Stephen Breyer to retire from supreme court, giving Biden chance to pick liberal judge

Breyer, 83, had been under pressure from progressives eager to fill a seat on the supreme court while the Democrats hold power

Justice Stephen Breyer will retire from the supreme court, according to widespread media reporting on Wednesday, which, if confirmed by the court, will provide Joe Biden with the opportunity to fulfill a campaign pledge by nominating the first Black woman judge to the bench.

Such a choice would be a milestone and bolster the liberal wing of the bench, even as it weathers a dominant conservative super-majority achieved under the Trump administration.

Breyer, 83, had been under pressure from progressives eager to give the new president the chance to fill a seat on the court while the Democrats hold power in the White House and Congress, including a wafer-thin margin in the Senate, which would have to confirm Biden’s nominee.

Later in the year Biden would face the threat of any picks of his being blocked if the Republicans win back control of the US Senate in November’s midterm elections.

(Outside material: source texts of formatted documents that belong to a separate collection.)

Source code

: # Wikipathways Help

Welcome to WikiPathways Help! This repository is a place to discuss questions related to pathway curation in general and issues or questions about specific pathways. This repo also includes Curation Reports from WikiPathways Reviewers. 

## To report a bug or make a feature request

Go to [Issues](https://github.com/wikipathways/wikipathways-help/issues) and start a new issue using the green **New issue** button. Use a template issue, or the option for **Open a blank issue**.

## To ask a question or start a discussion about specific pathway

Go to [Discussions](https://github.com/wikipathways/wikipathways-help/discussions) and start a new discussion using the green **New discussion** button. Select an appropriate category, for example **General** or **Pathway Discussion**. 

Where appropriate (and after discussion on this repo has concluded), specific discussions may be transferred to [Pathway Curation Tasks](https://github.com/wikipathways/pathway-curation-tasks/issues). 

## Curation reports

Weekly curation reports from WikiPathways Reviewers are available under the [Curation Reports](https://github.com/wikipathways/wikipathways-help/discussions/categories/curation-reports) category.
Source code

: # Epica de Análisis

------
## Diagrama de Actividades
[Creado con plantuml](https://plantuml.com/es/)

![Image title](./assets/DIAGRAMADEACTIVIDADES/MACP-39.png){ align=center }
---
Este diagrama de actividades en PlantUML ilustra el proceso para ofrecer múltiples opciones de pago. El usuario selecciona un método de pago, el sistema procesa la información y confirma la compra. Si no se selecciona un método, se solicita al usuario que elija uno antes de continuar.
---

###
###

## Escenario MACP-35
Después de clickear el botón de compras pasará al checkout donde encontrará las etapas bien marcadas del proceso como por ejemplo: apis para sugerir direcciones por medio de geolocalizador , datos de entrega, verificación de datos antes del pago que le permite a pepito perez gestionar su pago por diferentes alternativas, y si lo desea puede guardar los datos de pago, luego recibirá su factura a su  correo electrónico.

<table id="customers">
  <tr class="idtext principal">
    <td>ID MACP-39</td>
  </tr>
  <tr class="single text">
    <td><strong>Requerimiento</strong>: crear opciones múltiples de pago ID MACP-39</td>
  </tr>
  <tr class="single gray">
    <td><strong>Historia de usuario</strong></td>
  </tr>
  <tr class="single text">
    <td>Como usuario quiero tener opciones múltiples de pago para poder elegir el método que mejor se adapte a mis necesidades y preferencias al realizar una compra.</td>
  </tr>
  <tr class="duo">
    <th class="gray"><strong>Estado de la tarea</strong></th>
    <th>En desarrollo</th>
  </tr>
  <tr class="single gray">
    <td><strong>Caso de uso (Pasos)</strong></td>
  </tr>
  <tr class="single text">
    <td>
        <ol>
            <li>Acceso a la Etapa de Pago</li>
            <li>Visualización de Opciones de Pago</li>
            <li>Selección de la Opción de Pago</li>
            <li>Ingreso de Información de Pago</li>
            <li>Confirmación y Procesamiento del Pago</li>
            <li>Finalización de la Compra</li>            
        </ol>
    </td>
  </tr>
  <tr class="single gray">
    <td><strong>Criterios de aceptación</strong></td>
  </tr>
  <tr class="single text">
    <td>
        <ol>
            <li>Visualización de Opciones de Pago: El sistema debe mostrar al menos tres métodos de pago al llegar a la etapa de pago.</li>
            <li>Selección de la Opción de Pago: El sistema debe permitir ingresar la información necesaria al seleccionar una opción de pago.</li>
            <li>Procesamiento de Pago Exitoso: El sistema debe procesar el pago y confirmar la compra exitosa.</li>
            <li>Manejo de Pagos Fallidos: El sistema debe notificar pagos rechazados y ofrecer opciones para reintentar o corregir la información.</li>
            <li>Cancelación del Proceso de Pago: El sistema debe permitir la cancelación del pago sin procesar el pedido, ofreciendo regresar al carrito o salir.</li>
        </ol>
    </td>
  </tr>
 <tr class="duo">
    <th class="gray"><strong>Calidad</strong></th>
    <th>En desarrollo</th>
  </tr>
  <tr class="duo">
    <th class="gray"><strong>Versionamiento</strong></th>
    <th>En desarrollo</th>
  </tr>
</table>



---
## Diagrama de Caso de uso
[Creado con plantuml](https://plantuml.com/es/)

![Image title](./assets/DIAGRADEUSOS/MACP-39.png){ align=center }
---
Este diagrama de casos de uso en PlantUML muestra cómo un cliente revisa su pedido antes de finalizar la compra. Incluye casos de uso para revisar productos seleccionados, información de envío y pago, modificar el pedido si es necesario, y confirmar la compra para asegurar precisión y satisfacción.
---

California-born Breyer was nominated by Bill Clinton in 1994 and confirmed with strong bipartisan support in the Senate at the time.

As news of Breyer’s retirement came in, the White House distanced itself from the development in an apparent attempt to signal that Biden had not pressured the justice.

Biden, meeting private sector CEOs at the White House to talk about his legislative agenda, declined to comment on the retirement per se, saying: “There have been no announcements from Justice Breyer.”

But there were no denials from the White House or the court.

At the White House daily briefing, the first question from the media to the press secretary, Jen Psaki, was whether Biden intends to follow through on his campaign promise to nominate a Black woman to the court, and she said: “The president has stated and reiterated his commitment to nominating a Black woman to the supreme court and certainly stands by that.”

Gabe Roth, executive director of Fix the Court, which advocates reform of the federal judiciary, told the Guardian that Breyer’s move was “a long time coming. The risk that an 83-year-old would hang on only to see himself replaced by a Republican president and Republican Senate was growing exponentially with every passing year.”

Roth added: “The supreme court is not an apolitical body, and if you care about protecting your legacy then you retire when a like-minded president is in office.”

Breyer is perhaps the least well-known of the current justices outside legal circles, chiefly because he is regarded as a pragmatist and has spent more than two decades at the moderate end of the liberal wing, actively eschewing partisanship.

He is the most senior member of the court’s liberal minority following Ruth Bader Ginsburg’s death in 2020 at 87.

Despite what had appeared to be resistance to pressure to retire quickly in the Biden administration, Breyer is calling it a day.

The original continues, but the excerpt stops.